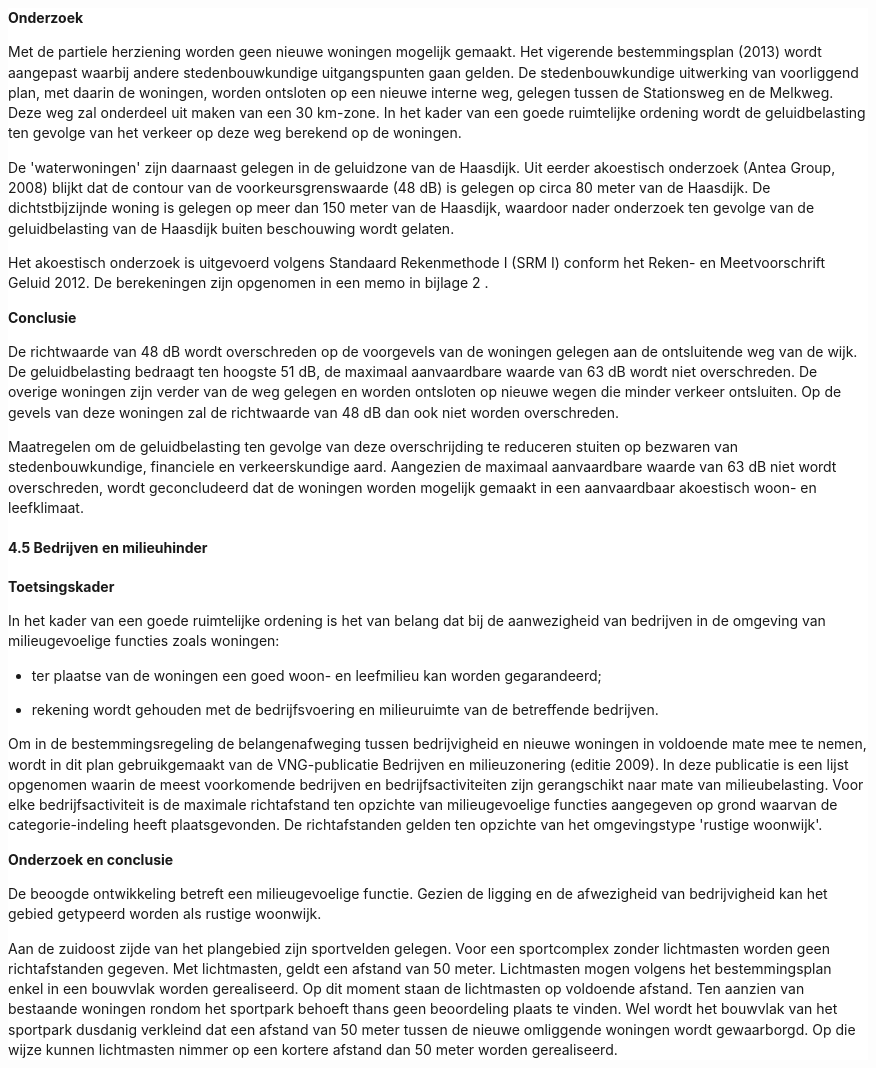 **Onderzoek**

Met de partiele herziening worden geen nieuwe woningen mogelijk gemaakt. Het vigerende bestemmingsplan (2013\) wordt aangepast waarbij andere stedenbouwkundige uitgangspunten gaan gelden. De stedenbouwkundige uitwerking van voorliggend plan, met daarin de woningen, worden ontsloten op een nieuwe interne weg, gelegen tussen de Stationsweg en de Melkweg. Deze weg zal onderdeel uit maken van een 30 km\-zone. In het kader van een goede ruimtelijke ordening wordt de geluidbelasting ten gevolge van het verkeer op deze weg berekend op de woningen.

De 'waterwoningen' zijn daarnaast gelegen in de geluidzone van de Haasdijk. Uit eerder akoestisch onderzoek (Antea Group, 2008\) blijkt dat de contour van de voorkeursgrenswaarde (48 dB) is gelegen op circa 80 meter van de Haasdijk. De dichtstbijzijnde woning is gelegen op meer dan 150 meter van de Haasdijk, waardoor nader onderzoek ten gevolge van de geluidbelasting van de Haasdijk buiten beschouwing wordt gelaten.

Het akoestisch onderzoek is uitgevoerd volgens Standaard Rekenmethode I (SRM I) conform het Reken\- en Meetvoorschrift Geluid 2012\. De berekeningen zijn opgenomen in een memo in bijlage 2 .

**Conclusie**

De richtwaarde van 48 dB wordt overschreden op de voorgevels van de woningen gelegen aan de ontsluitende weg van de wijk. De geluidbelasting bedraagt ten hoogste 51 dB, de maximaal aanvaardbare waarde van 63 dB wordt niet overschreden. De overige woningen zijn verder van de weg gelegen en worden ontsloten op nieuwe wegen die minder verkeer ontsluiten. Op de gevels van deze woningen zal de richtwaarde van 48 dB dan ook niet worden overschreden.

Maatregelen om de geluidbelasting ten gevolge van deze overschrijding te reduceren stuiten op bezwaren van stedenbouwkundige, financiele en verkeerskundige aard. Aangezien de maximaal aanvaardbare waarde van 63 dB niet wordt overschreden, wordt geconcludeerd dat de woningen worden mogelijk gemaakt in een aanvaardbaar akoestisch woon\- en leefklimaat.

#### 4\.5 Bedrijven en milieuhinder

**Toetsingskader**

In het kader van een goede ruimtelijke ordening is het van belang dat bij de aanwezigheid van bedrijven in de omgeving van milieugevoelige functies zoals woningen:

* ter plaatse van de woningen een goed woon\- en leefmilieu kan worden gegarandeerd;

* rekening wordt gehouden met de bedrijfsvoering en milieuruimte van de betreffende bedrijven.

Om in de bestemmingsregeling de belangenafweging tussen bedrijvigheid en nieuwe woningen in voldoende mate mee te nemen, wordt in dit plan gebruikgemaakt van de VNG\-publicatie Bedrijven en milieuzonering (editie 2009\). In deze publicatie is een lijst opgenomen waarin de meest voorkomende bedrijven en bedrijfsactiviteiten zijn gerangschikt naar mate van milieubelasting. Voor elke bedrijfsactiviteit is de maximale richtafstand ten opzichte van milieugevoelige functies aangegeven op grond waarvan de categorie\-indeling heeft plaatsgevonden. De richtafstanden gelden ten opzichte van het omgevingstype 'rustige woonwijk'.

**Onderzoek en conclusie**

De beoogde ontwikkeling betreft een milieugevoelige functie. Gezien de ligging en de afwezigheid van bedrijvigheid kan het gebied getypeerd worden als rustige woonwijk.

Aan de zuidoost zijde van het plangebied zijn sportvelden gelegen. Voor een sportcomplex zonder lichtmasten worden geen richtafstanden gegeven. Met lichtmasten, geldt een afstand van 50 meter. Lichtmasten mogen volgens het bestemmingsplan enkel in een bouwvlak worden gerealiseerd. Op dit moment staan de lichtmasten op voldoende afstand. Ten aanzien van bestaande woningen rondom het sportpark behoeft thans geen beoordeling plaats te vinden. Wel wordt het bouwvlak van het sportpark dusdanig verkleind dat een afstand van 50 meter tussen de nieuwe omliggende woningen wordt gewaarborgd. Op die wijze kunnen lichtmasten nimmer op een kortere afstand dan 50 meter worden gerealiseerd.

▶ **Task goal**
The answer should contain only the lines from the beginning of the material above through the line with "De 'waterwoningen' zijn", retyped exactly, with the pictures removed.

▶ **Your response**
 **Onderzoek**

Met de partiele herziening worden geen nieuwe woningen mogelijk gemaakt. Het vigerende bestemmingsplan (2013\) wordt aangepast waarbij andere stedenbouwkundige uitgangspunten gaan gelden. De stedenbouwkundige uitwerking van voorliggend plan, met daarin de woningen, worden ontsloten op een nieuwe interne weg, gelegen tussen de Stationsweg en de Melkweg. Deze weg zal onderdeel uit maken van een 30 km\-zone. In het kader van een goede ruimtelijke ordening wordt de geluidbelasting ten gevolge van het verkeer op deze weg berekend op de woningen.

De 'waterwoningen' zijn daarnaast gelegen in de geluidzone van de Haasdijk. Uit eerder akoestisch onderzoek (Antea Group, 2008\) blijkt dat de contour van de voorkeursgrenswaarde (48 dB) is gelegen op circa 80 meter van de Haasdijk. De dichtstbijzijnde woning is gelegen op meer dan 150 meter van de Haasdijk, waardoor nader onderzoek ten gevolge van de geluidbelasting van de Haasdijk buiten beschouwing wordt gelaten.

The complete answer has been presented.